We will continue the Financial Advisory Series by talking about due diligence in mergers and acquisitions (M&A) this week.
Although the phrases "mergers" and "acquisitions" are sometimes used interchangeably, their meanings are distinct. An acquisition is when one firm buys another entirely. A merger is the coming together of two businesses to establish a new legal entity under a single corporate name. By examining comparable firms in the sector and employing measures, a company may be objectively appraised. Mergers and acquisitions aren't always easy to pull off. In reality, these complex transactions can take a long time to complete and frequently need a significant amount of time between buyer and seller. Companies may fail to disclose crucial facts that might impact a buyer's choice to proceed with a purchase if due diligence is not performed. Due diligence in mergers and acquisitions is an effective approach for purchasers to protect themselves against business risk and losses.
What is due diligence in M&A?
When a firm considers buying another company, it must investigate the target company's market and financial situation to ensure that it does not acquire unanticipated difficulties or overpay.
Due diligence refers to the process of gathering and analysing important information. It is a process of verifying and auditing a possible investment or transaction. It is often performed after a transaction has been agreed upon but before a formal contract is signed. Due diligence helps the buyer to verify essential facts (such as financial accounts, debts, employee contracts, possible or present litigation, and so on), as well as analyse the business's value and any potential risks. This approach aids the client in becoming more knowledgeable so that they may make better decisions.
Importance of due diligence
Due diligence assists investors and businesses in determining the nature of a transaction, the risks involved, and if the transaction is a good match for their portfolio. Due diligence is essentially conducting "research" on a possible acquisition and is critical to making educated investing decisions. Due diligence-processed transactions have a better likelihood of succeeding. Due diligence helps decision-makers to make better judgments by improving the quality of information accessible to them.

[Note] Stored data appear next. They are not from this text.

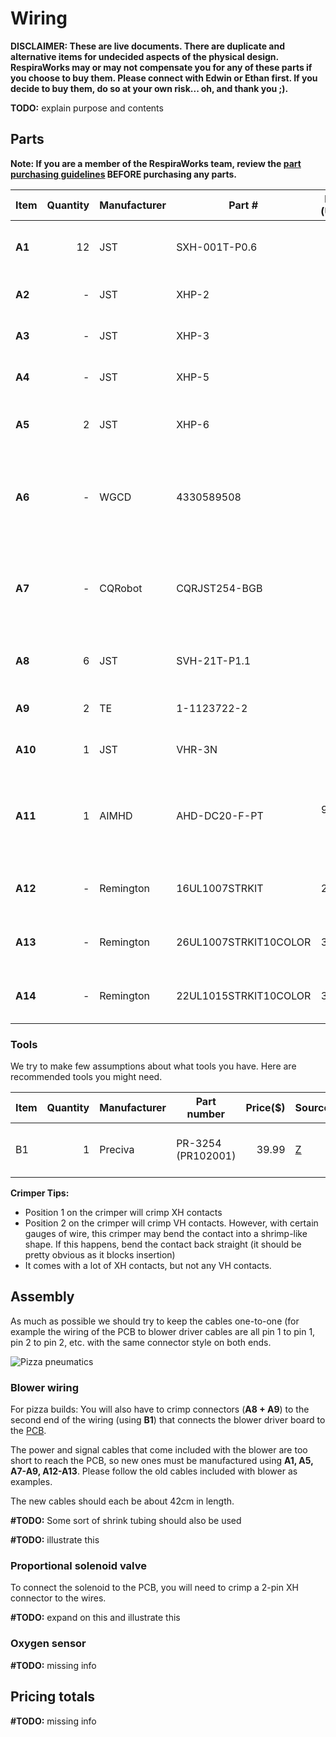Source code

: # Wiring

**DISCLAIMER: These are live documents.
There are duplicate and alternative items for undecided aspects of the physical design.
RespiraWorks may or may not compensate you for any of these parts if you choose to buy them. Please connect with Edwin or Ethan first.
If you decide to buy them, do so at your own risk... oh, and thank you ;).**

**TODO:** explain purpose and contents

## Parts

**Note: If you are a member of the RespiraWorks team, review the [part purchasing guidelines][ppg]
BEFORE purchasing any parts.**

[ppg]: ../../manufacturing/purchasing_guidelines.md

| Item  | Quantity | Manufacturer  | Part #              | Price (USD)  | Sources[*][ppg]       | Notes |
| ----- |---------:| ------------- | ------------------- | ------------:|:---------------------:| ----- |
|**A1** |       12 | JST           | SXH-001T-P0.6       |         0.10 | [K][a1digi]           | XH crimps, for sensor & actuator connections |
|**A2** |        - | JST           | XHP-2               |         0.10 | [K][a2digi]           | XH 2-pin housings, for solenoid |
|**A3** |        - | JST           | XHP-3               |         0.10 | [K][a3digi]           | XH 3-pin housings, for heater |
|**A4** |        - | JST           | XHP-5               |         0.12 | [K][a4digi]           | XH 5-pin housings, for sensors |
|**A5** |        2 | JST           | XHP-6               |         0.12 | [K][a5digi]           | XH 6-pin housings, for blower control |
|**A6** |        - | WGCD          | 4330589508          |         8.99 | [Z][a6amzn]           | XH connector kit for 2/3/4/5 pins, alternative for 1+2+3+4 above |
|**A7** |        - | CQRobot       | CQRJST254-BGB       |         9.99 | [Z][a7amzn]           | XH connector kit for 6/7/8 pins, alternative for 1+5 above |
|**A8** |        6 | JST           | SVH-21T-P1.1        |         0.11 | [K][a8digi] [R][a8rs] | VH crimps, for main power, for blower power |
|**A9** |        2 | TE            | 1-1123722-2         |         0.18 | [K][a9digi] [R][a9rs] | VH housing 2 pin, for blower power |
|**A10**|        1 | JST           | VHR-3N              |         0.14 | [K][a10digi]          | VH housing 3 pin, for main power |
|**A11**|        1 | AIMHD         | AHD-DC20-F-PT       |    9.99 / 20 | [Z][a11amzn]          | Female Power Pigtail DC 5.5mm x 2.1mm Connectors, for main power |
|**A12**|        - | Remington     | 16UL1007STRKIT      |        29.70 | [Z][a12amzn]          | 16 AWG wire, for blower power cable |
|**A13**|        - | Remington     | 26UL1007STRKIT10COLOR |      31.60 | [Z][a13amzn]          | 26 AWG wire, for signal/control cables |
|**A14**|        - | Remington     | 22UL1015STRKIT10COLOR |      37.75 | [Z][a14amzn]          | 22 AWG wire, for signal/control cables |

[1digi]:   https://www.digikey.com/short/z44f8d
[2digi]:   https://www.digikey.com/short/z44f8f
[3digi]:   https://www.digikey.com/short/z44fb9
[4digi]:   https://www.digikey.com/short/z44r0b
[5digi]:   https://www.digikey.com/short/z44ff8
[a6amzn]:  https://www.amazon.com/gp/product/B06ZZ45G7G
[a7amzn]:  https://www.amazon.com/gp/product/B079MJ1RYN
[a8digi]:  https://www.digikey.com/short/z44fjr
[a8rs]:    https://export.rsdelivers.com/product/jst/svh-41t-p11/jst-nv-vh-female-crimp-terminal-contact-16awg-svh/7620692
[a9digi]:  https://www.digikey.com/short/z44fwj
[a9rs]:    https://export.rsdelivers.com/product/jst/vhr-2n/jst-vhr-female-connector-housing-396mm-pitch-2/8201172
[a10digi]: https://www.digikey.com/short/z44fwp
[a11amzn]: https://www.amazon.com/Connectors-Upgraded-Surveillance-Transformer-Connection/dp/B0768V9V5Q
[a12amzn]: https://www.amazon.com/gp/product/B00N51OJJ4
[a13amzn]: https://www.amazon.com/gp/product/B011JC76OA
[a14amzn]: https://www.amazon.com/gp/product/B073SDGNKW

### Tools

We try to make few assumptions about what tools you have. Here are recommended tools you might need.

| Item | Quantity | Manufacturer  | Part number         | Price($) | Sources         | Notes |
| ---- |---------:| ------------- | ------------------- | --------:|-----------------| ----- |
| B1   |        1 | Preciva         | PR-3254 (PR102001)             |    39.99 | [Z][b1amzn]     | Crimping tool for HX and HV connectors |

[b1amzn]:https://www.amazon.com/gp/product/B07R1H3Z8X

**Crimper Tips:**

* Position 1 on the crimper will crimp XH contacts
* Position 2 on the crimper will crimp VH contacts.  However, with certain gauges of wire, this crimper may bend the contact into a shrimp-like shape.  If this happens, bend the contact back straight (it should be pretty obvious as it blocks insertion)
* It comes with a lot of XH contacts, but not any VH contacts.

## Assembly

As much as possible we should try to keep the cables one-to-one
(for example the wiring of the PCB to blower driver cables are all pin 1 to pin 1,
pin 2 to pin 2, etc. with the same connector style on both ends.

![Pizza pneumatics](images/wires.jpg)

### Blower wiring

For pizza builds: You will also have to crimp connectors (**A8 + A9**) to the second end of the wiring (using **B1**) that connects the
blower driver board to the [PCB](../../pcb).

The power and signal cables that come included with the blower are too short to reach the PCB, so new ones must be
manufactured using **A1, A5, A7-A9, A12-A13**. Please follow the old cables included with blower as examples.

The new cables should each be about 42cm in length.

**#TODO:** Some sort of shrink tubing should also be used

**#TODO:** illustrate this

### Proportional solenoid valve

To connect the solenoid to the PCB, you will need to crimp a 2-pin XH connector to the wires.

**#TODO:** expand on this and illustrate this

### Oxygen sensor

**#TODO:** missing info

## Pricing totals

**#TODO:** missing info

From the buyer's point of view - Due diligence helps the buyer to feel more certain that their expectations from the deal are accurate. Purchasing a firm without conducting due diligence significantly raises the risk to the buyer in M&A.
From the seller's point of view - Due diligence is carried out in order to give the buyer confidence. Due diligence, on the other hand, may benefit the seller, since going through the thorough financial analysis may disclose that the fair market worth of the seller's firm is higher than previously anticipated. As a result, it is usual for sellers to compile their own due diligence studies prior to possible purchases.
Reasons for due diligence
Due diligence is carried out for a variety of reasons:
To confirm and verify information presented throughout the transaction or investment process.
To spot possible flaws in a contract or investment opportunity in order to prevent a disastrous business agreement.
To gather information that will be beneficial in determining the deal's worth.
To verify if the transaction or investment offer meets the investment or deal conditions.
Due diligence activities in M&A
There is a long number of potential due diligence questions to consider. For industry-specific M&A agreements, more inquiries may be necessary, but for smaller transactions, fewer questions may be required. In an M&A deal, the following are common due diligence questions:
Overview of the target company
What is the business plan and long-term strategic objectives of the company?
What is the business plan and long-term strategic goals of the company?
What is the company's level of complexity (in terms of goods, services, and subsidiaries)?
Has the business lately purchased or merged with another?
What is the company's geographical structure?
Financials - Analysing previous financial records and associated financial measurements, as well as making estimates for the future i.e. future projections.
Technology/patents - The company's technology and intellectual property are of good or high quality.
Strategic fit - How the firm will integrate within the buyer's organisation on a strategic level.
Target consumer base and sales pipeline - The company's target consumer base and sales pipeline.
Management/workforce - The management team, employee base, and corporate structure of the organisation.
Is there any current, threatened, or settled legal action or lawsuit against the company?
What are the terms of any resolved litigation, and what is the status?
Information technology - Capacity, systems in place, outsourcing agreements, and the company's IT recovery strategy.
Business matters - Examining organisational papers and corporate records.
Environmental concerns - The firm's environmental concerns and how they may influence the company.
Production capabilities - An examination of the company's manufacturing capabilities.
Marketing strategies - Understanding the company's marketing plans and arrangements.
In summary, due diligence needs to be conducted to ensure that the buyer knows exactly what they are buying before a deal closes. M& A need extensive due diligence.